> SOURCE MATERIAL:
* * * *

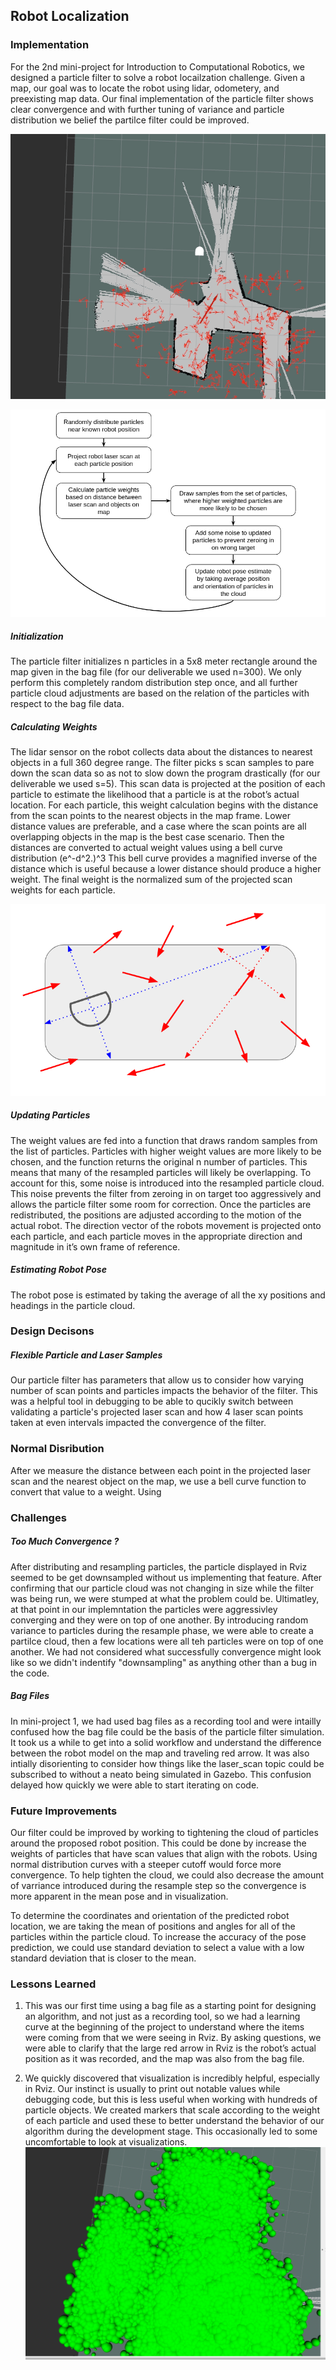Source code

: ## Robot Localization

### Implementation

For the 2nd mini-project for Introduction to Computational Robotics, we designed a particle filter to solve a robot locailzation challenge. Given a map, our goal was to locate the robot using lidar, odometery, and preexisting map data. Our final implementation of the particle filter shows clear convergence and with further tuning of variance and particle distribution we belief the partilce filter could be improved.

![Converge](documentation/convergence.gif)

![Flow](https://github.com/amfry/robot_localization/blob/master/documentation/flow.png)

##### Initialization
The particle filter initializes n particles in a 5x8 meter rectangle around the map given in the bag file (for our deliverable we used n=300). We only perform this completely random distribution step once, and all further particle cloud adjustments are based on the relation of the particles with respect to the bag file data.

##### Calculating Weights
The lidar sensor on the robot collects data about the distances to nearest objects in a full 360 degree range. The filter picks s scan samples to pare down the scan data so as not to slow down the program drastically (for our deliverable we used s=5). This scan data is projected at the position of each particle to estimate the likelihood that a particle is at the robot’s actual location. For each particle, this weight calculation begins with the distance from the scan points to the nearest objects in the map frame. Lower distance values are preferable, and a case where the scan points are all overlapping objects in the map is the best case scenario. Then the distances are converted to actual weight values using a bell curve distribution (e^-d^2.)^3 This bell curve provides a magnified inverse of the distance which is useful because a lower distance should produce a higher weight. The final weight is the normalized sum of the  projected scan weights for each particle.

![Part](https://github.com/amfry/robot_localization/blob/master/documentation/part.png)

##### Updating Particles
The weight values are fed into a function that draws random samples from the list of particles. Particles with higher weight values are more likely to be chosen, and the function returns the original n number of particles. This means that many of the resampled particles will likely be overlapping. To account for this, some noise is introduced into the resampled particle cloud. This noise prevents the filter from zeroing in on target too aggressively and allows the particle filter some room for correction. Once the particles are redistributed, the positions are adjusted according to the motion of the actual robot. The direction vector of the robots movement is projected onto each particle, and each particle moves in the appropriate direction and magnitude in it’s own frame of reference.

##### Estimating Robot Pose
The robot pose is estimated by taking the average of all the xy positions and headings in the particle cloud.

### Design Decisons
##### Flexible Particle and Laser Samples
Our particle filter has parameters that allow us to consider how varying number of scan points and particles impacts the behavior of the filter.  This was a helpful tool in debugging to be able to qucikly switch between validating a particle's projected laser scan and how 4 laser scan points taken at even intervals impacted the convergence of the filter.

### Normal Disribution

After we measure the distance between each point in the projected laser scan and the nearest object on the map, we use a bell curve function to convert that value to a weight. Using 



### Challenges
##### Too Much Convergence ?
After distributing and resampling particles, the particle displayed in Rviz seemed to be get downsampled without us implementing that feature.  After confirming that our particle cloud was not changing in size while the filter was being run, we were stumped at what the problem could be. Ultimatley, at that point in our implemntation the particles were aggressivley converging and they were on top of one another.  By introducing random variance to particles during the resample phase, we were able to create a partilce cloud, then a few locations were all teh particles were on top of one another. We had not considered what successfully convergence might look like so we didn't indentify "downsampling" as anything other than a bug in the code.

##### Bag Files
In mini-project 1, we had used bag files as a recording tool and were intailly confused how the bag file could be the basis of the particle filter simulation.  It took us a while to get into a solid workflow and understand the difference between the robot model on the map and traveling red arrow.  It was also intially disorienting to consider how things like the laser_scan topic could be subscribed to without a neato being simulated in Gazebo. This confusion delayed how quickly we were able to start iterating on code.

### Future Improvements
Our filter could be improved by working to tightening the cloud of particles around the proposed robot position. This could be done by increase the weights of particles that have scan values that align with the robots.  Using normal distribution curves with a steeper cutoff would force more convergence.  To help tighten the cloud, we could also decrease the amount of varriance introduced during the resample step so the convergence is more apparent in the mean pose and in visualization.

To determine the coordinates and orientation of the predicted robot location, we are taking the mean of positions and angles for all of the particles within the particle cloud.  To increase the accuracy of the pose prediction, we could use standard deviation to select a value with a low standard deviation that is closer to the mean.

### Lessons Learned
1. This was our first time using a bag file as a starting point for designing an algorithm, and not just as a recording tool, so we had a learning curve at the beginning of the project to understand where the items were coming from that we were seeing in Rviz. By asking questions, we were able to clarify that the large red arrow in Rviz is the robot’s actual position as it was recorded, and the map was also from the bag file.

2. We quickly discovered that visualization is incredibly helpful, especially in Rviz. Our instinct is usually to print out notable values while debugging code, but this is less useful when working with hundreds of particle objects. We created markers that scale according to the weight of each particle and used these to better understand the behavior of our algorithm during the development stage. This occasionally led to some uncomfortable to look at visualizations.
![Weights](https://github.com/amfry/robot_localization/blob/master/documentation/weights.png)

* * * *

> TASK: Go over the data and return every line that includes the word "taking".

> SOLVED PROBLEM:
The robot pose is estimated by taking the average of all the xy positions and headings in the particle cloud.
To determine the coordinates and orientation of the predicted robot location, we are taking the mean of positions and angles for all of the particles within the particle cloud.  To increase the accuracy of the pose prediction, we could use standard deviation to select a value with a low standard deviation that is closer to the mean.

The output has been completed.